Just as I was going to bed last night, word broke that the Pirates were releasing Erik Bedard. This morning, the team’s confirmed Dejan Kovacevic’s report; the lefty’s short Pirate tenure is over. Pretty much any way you slice it, this is a move that had to happen. Bedard hasn’t been very good in 2012. His 5.01 ERA is higher than his 4.07/4.05 FIP/xFIP, but I think that’s a little misleading. His line drive rate was up quite a bit this year and his HR/FB rate was creeping up, too, despite making half of his starts at PNC Park, which is generally friendly to left handed pitchers and their home run rates. He was getting hit hard most of the time, especially recently. Since his back problems, his ERA was 5.96. Since the All-Star break it’s 5.49. He failed to get out of the fifth in his last two starts. I could keep going on, but that’d be piling on. Bedard was a risk for the Pirates pre-season, but he was a good risk. He started off the season strongly, he faltered, and there didn’t seem to be much the Pirates could do. It’s hard to argue this decision; I think everyone involved probably wishes it would’ve worked out better, but here we are.
The more interesting question now is what the Pirates do to replace Bedard in the rotation. It’s tempting to say something like, “The Pirates can’t waste time with someone like Kevin Correia now; they need to do something bold.” This isn’t an untrue statement, but the reality is that the time do something bold was a month ago. The Pirates got halfway there at the trade deadline; they revamped two-thirds of the outfield and they turned over a key utility spot and they added a starting pitcher. They didn’t go far enough, though; they left Bedard in the rotation thinking that he could rebound, they stuck with Kevin Correia as their sixth starter when they needed an extra guy in the rotation, and they completely failed to address the hole that trading Brad Lincoln left in the bullpen even though they (in theory at least) have the arms to do it at Triple-A. I don’t know if doing any of those things would have prevented the fall that this Pirate team is experiencing right now, but the holes that went unaddressed (and that could’ve been tackled without additional trades) seem pretty glaring in hindsight.
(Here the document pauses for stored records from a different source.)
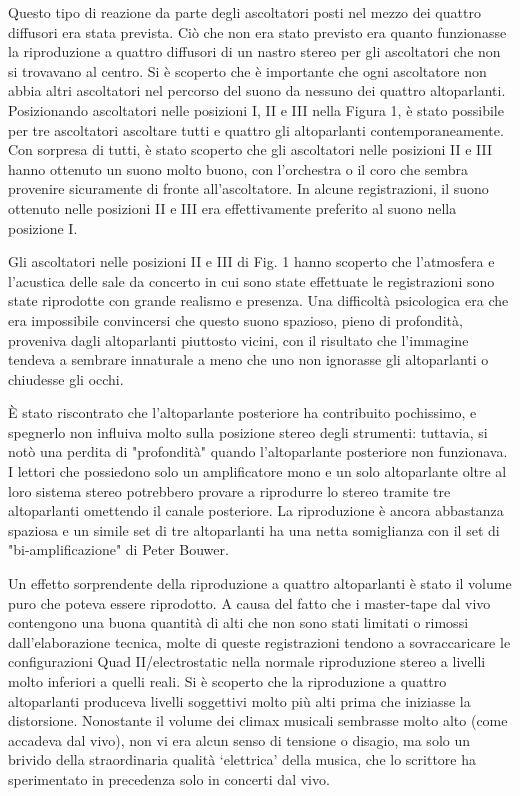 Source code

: \documentclass[11pt]{article}
\begin{document}
\begin{multicols*}{2}
Questo tipo di reazione da parte degli ascoltatori posti nel mezzo dei quattro diffusori era stata prevista. Ciò che non era stato previsto era quanto funzionasse la riproduzione a quattro diffusori di un nastro stereo per gli ascoltatori che non si trovavano al centro. Si è scoperto che è importante che ogni ascoltatore non abbia altri ascoltatori nel percorso del suono da nessuno dei quattro altoparlanti. Posizionando ascoltatori nelle posizioni I, II e III nella Figura 1, è stato possibile per tre ascoltatori ascoltare tutti e quattro gli altoparlanti contemporaneamente. Con sorpresa di tutti, è stato scoperto che gli ascoltatori nelle posizioni II e III hanno ottenuto un suono molto buono, con l'orchestra o il coro che sembra provenire sicuramente di fronte all'ascoltatore. In alcune registrazioni, il suono ottenuto nelle posizioni II e III era effettivamente preferito al suono nella posizione I.

Gli ascoltatori nelle posizioni II e III di Fig. 1 hanno scoperto che l'atmosfera e l'acustica delle sale da concerto in cui sono state effettuate le registrazioni sono state riprodotte con grande realismo e presenza. Una difficoltà psicologica era che era impossibile convincersi che questo suono spazioso, pieno di profondità, proveniva dagli altoparlanti piuttosto vicini, con il risultato che l'immagine tendeva a sembrare innaturale a meno che uno non ignorasse gli altoparlanti o chiudesse gli occhi.

È stato riscontrato che l'altoparlante posteriore ha contribuito pochissimo, e spegnerlo non influiva molto sulla posizione stereo degli strumenti: tuttavia, si notò una perdita di "profondità" quando l'altoparlante posteriore non funzionava. I lettori che possiedono solo un amplificatore mono e un solo altoparlante oltre al loro sistema stereo potrebbero provare a riprodurre lo stereo tramite tre altoparlanti omettendo il canale posteriore. La riproduzione è ancora abbastanza spaziosa e un simile set di tre altoparlanti ha una netta somiglianza con il set di "bi-amplificazione" di Peter Bouwer.

Un effetto sorprendente della riproduzione a quattro altoparlanti è stato il volume puro che poteva essere riprodotto. A causa del fatto che i master-tape dal vivo contengono una buona quantità di alti che non sono stati limitati o rimossi dall'elaborazione tecnica, molte di queste registrazioni tendono a sovraccaricare le configurazioni Quad II/electrostatic nella normale riproduzione stereo a livelli molto inferiori a quelli reali. Si è scoperto che la riproduzione a quattro altoparlanti produceva livelli soggettivi molto più alti prima che iniziasse la distorsione. Nonostante il volume dei climax musicali sembrasse molto alto (come accadeva dal vivo), non vi era alcun senso di tensione o disagio, ma solo un brivido della straordinaria qualità ‘elettrica’ della musica, che lo scrittore ha sperimentato in precedenza solo in concerti dal vivo.


\end{multicols*}
\end{document}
What’s particularly frustrating to me is the timing here; Bedard started on Sunday and the Pirates have an off-day on Thursday. That means that he wouldn’t be asked to start again until September 1st. That means that whoever they call up, they could call up without having to release Bedard and lose his playoff eligibility. That means, basically, that the Pirates have recognized that there’s a problem and that things need to be shaken up ASAP; it’s just that the problem has been apparent for two weeks and they waited until they were three games out of a playoff spot with 34 games left.
All of that being said, we’re well past the point that plugging Kevin Correia into the rotation has any useful functionality. The Pirates are fading in the playoff race and Correia’s a treading-water kind of guy; innings given to him are wasted right now because there’s no real chance of him coming in and winning a game by himself and starting him tells us absolutely nothing about 2013 because Correia’s a free agent that won’t be back next year. The Pirates need to put Jeff Locke or Chris Leroux or Kyle McPherson into the rotation not just because their ceiling is higher than Correia’s, but because they need to know if Leroux can acquit himself as a starter at the big league level and if Locke’s minor league strides will translate to more Major League success and just how far along McPherson is.
The bottom line is that the if the Pirates are going down in this playoff race (and it looks like they are), then they should at least go out with guns blazing. Bring up Leroux. Bring up Locke. Bring up Morris. There’s nothing left to lose in 2012.